The Importance of Email.
Email is a huge deal for Goodreads, and for any competitor.
The first linked piece above includes this breakdown of traffic sources:
(I don't know the origin of those stats. If they are wrong, apply appropriate skepticism to other claims here.)
But if we take them at face value, let's then take a closer look...
Most email clicks look like direct traffic in analytics. That's what's going on here.
If you're skeptical, take a minute and consider other reasons why 42% of Goodreads' traffic looks like direct links. Lots of browser favorites, maybe?
42% is a WILD number. Nearly as much as traffic as google!
But it's no surprise. Goodreads sends out tremendous
volumes of email.
Emails like this:
Before Amazon acquired them, those emails looked like this:
I've read complaints that Amazon bought Goodreads and just let it stagnate with no improvements. That belief is incorrect. Amazon has been working on the goodreads email channel with hammer and tongs.

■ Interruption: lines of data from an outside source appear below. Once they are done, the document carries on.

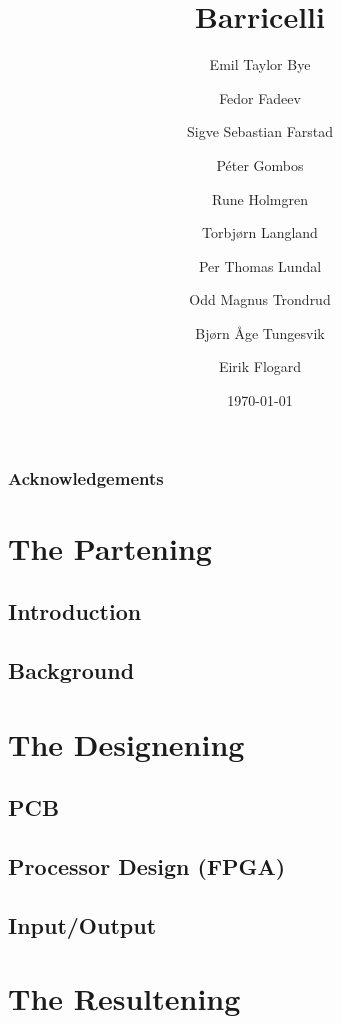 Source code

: \documentclass{report}
\title{Barricelli}
\date{\today}
\author{Emil Taylor Bye
     \and Fedor Fadeev
     \and Sigve Sebastian Farstad
     \and Péter Gombos
     \and Rune Holmgren
     \and Torbjørn Langland
     \and Per Thomas Lundal
     \and Odd Magnus Trondrud
     \and Bjørn Åge Tungesvik
     \and Eirik Flogard
}
\begin{document}


\maketitle

\begin{abstract}
	
\end{abstract}


\tableofcontents

\section{Acknowledgements}

\part{The Partening}

\chapter{Introduction}
	

\chapter{Background}
	

\part{The Designening}

\chapter{PCB}
	

\chapter{Processor Design (FPGA)}
	

\chapter{Input/Output}
	

\part{The Resultening}
\end{document}
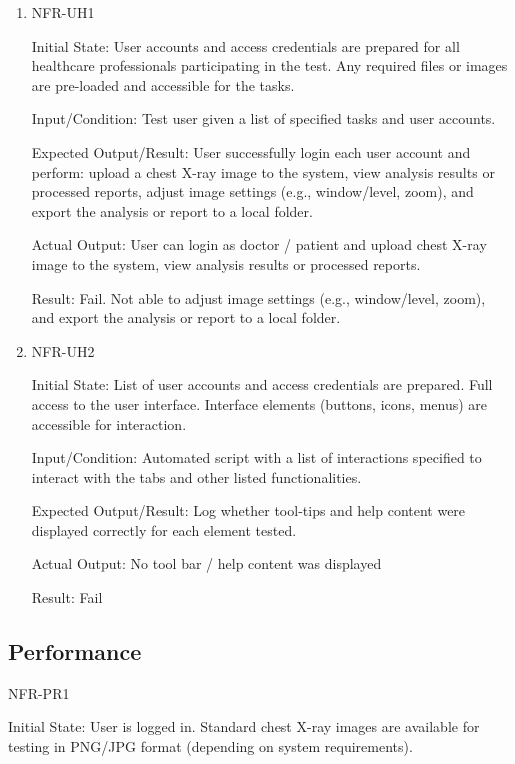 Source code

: \documentclass[12pt, titlepage]{article}
\begin{document}
\begin{enumerate}

  \item{NFR-UH1\\}\label{NFR-UH1}

  Initial State: User accounts and access credentials are prepared for all healthcare professionals participating in the test. Any required files or images are pre-loaded and accessible for the tasks.

  Input/Condition: Test user given a list of specified tasks and user accounts.

  Expected Output/Result: User successfully login each user account and perform: upload a chest X-ray image to the system, view analysis results or processed reports, adjust image settings (e.g., window/level, zoom), and export the analysis or report to a local folder.

  Actual Output: User can login as doctor / patient and upload chest X-ray image to the system, view analysis results or processed reports.

  Result: Fail. Not able to adjust image settings (e.g., window/level, zoom), and export the analysis or report to a local folder.

\item{NFR-UH2\\}\label{NFR-UH2}

Initial State: List of user accounts and access credentials are prepared. Full access to the user interface. Interface elements (buttons, icons, menus) are accessible for interaction.

Input/Condition: Automated script with a list of interactions specified to interact with the tabs and other listed functionalities.

Expected Output/Result: Log whether tool-tips and help content were displayed correctly for each element tested.

Actual Output: No tool bar / help content was displayed 

Result: Fail

\end{enumerate}

\subsection{Performance}
\item{NFR-PR1\\}\label{NFR-PR1}

Initial State: User is logged in. Standard chest X-ray images are available for testing in PNG/JPG format (depending on system requirements).
\end{document}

High volume email is a non trivial undertaking. Consider what the team structure might look like for the folks responsible for those emails, which - again - account for 42% of goodreads' incoming eyeballs.
For any social network, email is a key channel. Everyone uses it. No other company owns it.
That's why facebook also sends tons of email:
Any serious competitor to Goodreads must choose to be good at email, social graph style.
Which means you're gonna need a social graph I guess.
Social Network Eeeeww.
Lots of Goodreads competitors do not yearn to be a big data-aggregating, privacy-invading, etc etc social network.
So they don't have these things:
Which is too bad, because they can't email me when my book-reading friends read books.
That aversion is somewhat justified. Facebook was bad from the start. Everyone knew it. The model is facehuggering people's attention and jamming ads down their throat. That was never going to lead anywhere good.
But a social graph that only cares about people reading books is...not bad. That's honestly a good thing in the world. Right?
To me, this is why goodreads initially felt like a social network that was fundamentally ok.
Until Amazon bought them.
Here's an insightful quote from a friend:
In Goodreads' case, there is no next thing. I read books, you read books, here's a service that tells each other what we're reading.
To be fair, a bunch of the competitors have tried to target a special niche. Goodreads for ebooks. Goodreads for audiobooks.
But the main differentiator seems to be: Goodreads but not Amazon.
That's not quite enough.
It has to be Goodreads but not Amazon, but with a strong social graph and lots and lots of email.
And a business model.
Maybe that "next thing" is the business model. Something like a nonprofit B-corp with strong funding from every book publisher that isn't amazon? I don't know.
I wish the Goodreads usurpers every success (even booksloth!) And I hope they get serious about the social graph emails.